As much as I’ve enjoyed Gord’s Gold, I’ve been hesitant to purchase other titles of his and much of it has to do with the album covers and his appearance which, to me, is a disappointment.

See, maybe it’s because of his signature song The Wreck Of The Edmund Fitzgerald, but it is difficult for me to picture Lightfoot as anything other than a nautical sort. Note the contrast between the cover for Gord’s Gold and his 1967 album The Way I Feel.

The scallywag on the cover of the former could comfortably sit with Robert Shaw’s Quint in some coastal dive, telling bawdy jokes and recounting tales from the briny deep, punctuating things with a rum-soaked “Aye!”

The freshly-scrubbed, earnest fellow on the cover of the latter would likely risk being reduced to tears by a profanity-laced tirade for failing to double-bag Quint’s groceries at the A&P.

But, as I am greatly enjoying the man’s rich baritone and evocative lyrics and, as Bob Dylan and Robbie Robertson have declared themselves to be fans of the Canadian troubadour, maybe I just need to stay focused on the music.

I haven’t spent enough time with Gord’s Gold to know much of it well, but I do quite like Canadian Railroad Trilogy , which reminds me, thematically, of Dire Strait’s epic Telegraph Road (which features some wicked playing by Mark Knopfler).

I know that I’ve come across the song on some music blog and I thought it had appeared on Echoes In The Wind. During a quick search, I couldn’t find it, but whiteray does appear to be in agreement with Dylan and Robertson as there are numerous appearances by Lightfoot, including a really nice entry on The Wreck Of The Edmund Fitzgerald.

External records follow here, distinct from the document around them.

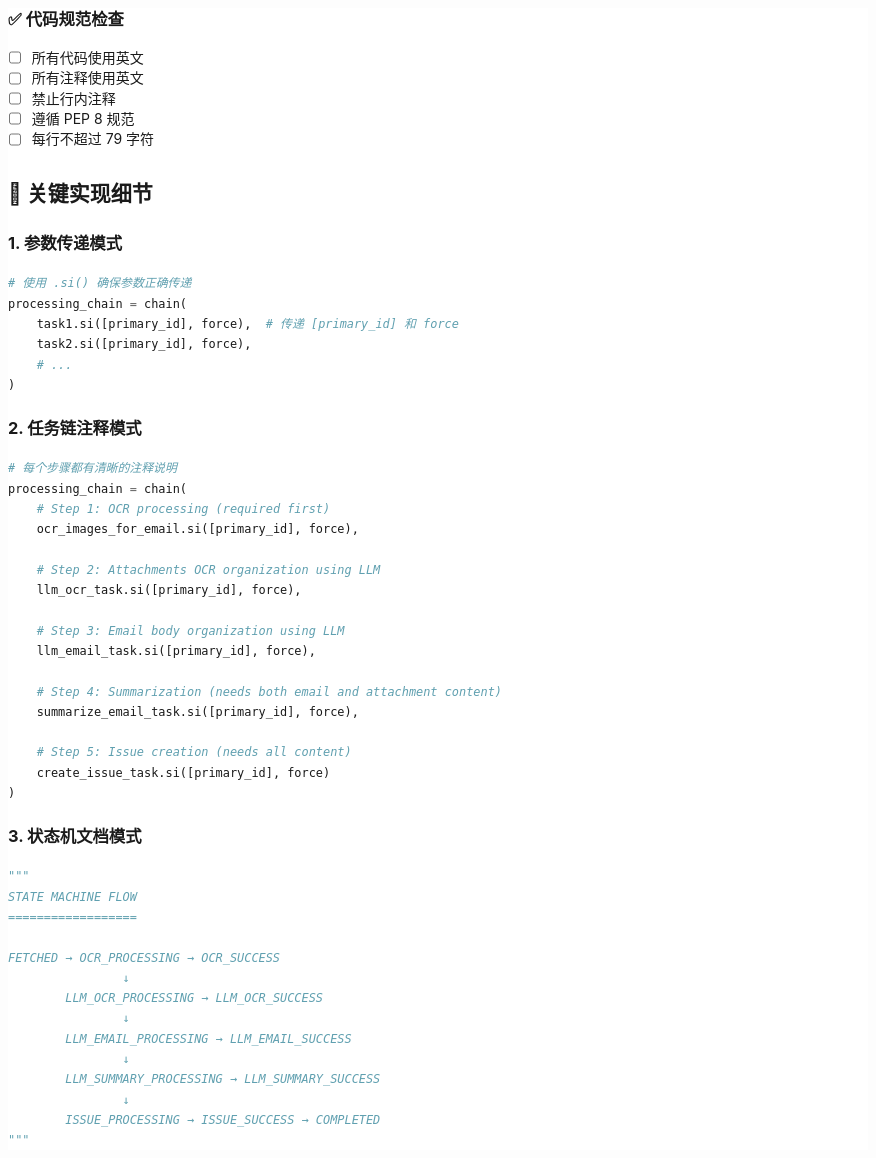 ### ✅ 代码规范检查
- [ ] 所有代码使用英文
- [ ] 所有注释使用英文
- [ ] 禁止行内注释
- [ ] 遵循 PEP 8 规范
- [ ] 每行不超过 79 字符

## 🎯 关键实现细节

### 1. 参数传递模式
```python
# 使用 .si() 确保参数正确传递
processing_chain = chain(
    task1.si([primary_id], force),  # 传递 [primary_id] 和 force
    task2.si([primary_id], force),
    # ...
)
```

### 2. 任务链注释模式
```python
# 每个步骤都有清晰的注释说明
processing_chain = chain(
    # Step 1: OCR processing (required first)
    ocr_images_for_email.si([primary_id], force),

    # Step 2: Attachments OCR organization using LLM
    llm_ocr_task.si([primary_id], force),

    # Step 3: Email body organization using LLM
    llm_email_task.si([primary_id], force),

    # Step 4: Summarization (needs both email and attachment content)
    summarize_email_task.si([primary_id], force),

    # Step 5: Issue creation (needs all content)
    create_issue_task.si([primary_id], force)
)
```

### 3. 状态机文档模式
```python
"""
STATE MACHINE FLOW
==================

FETCHED → OCR_PROCESSING → OCR_SUCCESS
                ↓
        LLM_OCR_PROCESSING → LLM_OCR_SUCCESS
                ↓
        LLM_EMAIL_PROCESSING → LLM_EMAIL_SUCCESS
                ↓
        LLM_SUMMARY_PROCESSING → LLM_SUMMARY_SUCCESS
                ↓
        ISSUE_PROCESSING → ISSUE_SUCCESS → COMPLETED
"""
```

I also ripped Gord’s Gold from vinyl as album sides, so the four songs which I do have as individual tracks are ones with which even casual music fans are likely familiar.

Gordon Lightfoot – The Wreck Of The Edmund Fitzgerald
I would have to think that even my late grandmother knew this song. Is The Wreck Of The Edmund Fitzgerald the Stairway To Heaven of ’70s singer/songwriters? Can I get a ruling?

The Wreck Of The Edmund Fitzgerald actually does not appear on Gord’s Gold as it was released the year after Gord’s Gold.

Gordon Lightfoot – If You Could Read My Mind
I’ve read that this song is about the break-up of Lightfoot’s first marriage and it certainly is a somber affair. Of course, it also is a good example of the smooth-talking ways of Lightfoot, so I imagine he was fairly suave when it came to the ladies.

Gordon Lightfoot – Carefree Highway
Gordon loves the open road, apparently as much as I love bacon. If Gordon and I were on a road trip, you can be damned sure that we’d be eating bacon along the way (and likely arguing over what radio station to listen to).

Oh yeah, apparently there is a stretch of interstate in central Arizona which is actually referred to as the Carefree Highway.

Gordon Lightfoot – Sundown
According to Wikipedia, Sundown is about Cathy Smith, Lightfoot’s girlfriend at the time, who even drove his tour bus. She later became a drug dealer and, most infamously, was involved in the death of John Belushi, allegedly selling him the drugs that killed him (and by some accounts being the person who injected him).

On All Music Guide, the reviewer interprets the song as being about the complications of falling in love with a prostitute (are there tour bus-driving hookers?).

Maybe Lightfoot is, indeed, a scallywag.

12 Responses to Lightfoot!

  1. Any major dude with half a heart says:

    A fine post on a rather under-appreciated singer. But, as you so validly explain, it so EASY to underappreciate our friend. The name alone…

    I don’t know whether his version of Early Morning Rain is the original, but it’s the best I’ve heard. Yeah, better than Cash even.

  2. jb says:

    These four songs are a perfect introduction to Lightfoot. “If You Could Read My Mind” still knocks me out nearly 38 years after I first heard it.

  3. Sun Singer says:

    Ah, one of my favourite singers. Gords Gold is a fine album. He came through the Atlanta area earlier this year, and my wife and I went to see the concert. I’m just happy he’s still singing, still out on the road.


  4. whiteray says:

    A great songwriter and peformer, to be sure. Having digested “Gord’s Gold,” you’d be well-off to go find the albums on which those songs originally appeared. The original versions, methinks, are better. Here’s a sampler of his best albums overall (my opinion only): “Did She Metion My Name” (1968), “If You Could Read My Mind” (1970), “Sundown” (1973), “Shadows” (1982) and East of Midnight” (1986).

  5. Jude says:

    Got your ruling on “Wreck…”:
    If all things are equal in the world of Yacht Rock enthusiasts, then The Wreck Of The Edmund Fitzgerald is practically the de facto national anthem. It works on many levels, if not for the repeated citing of “…the big lake they call Gitchigumi”.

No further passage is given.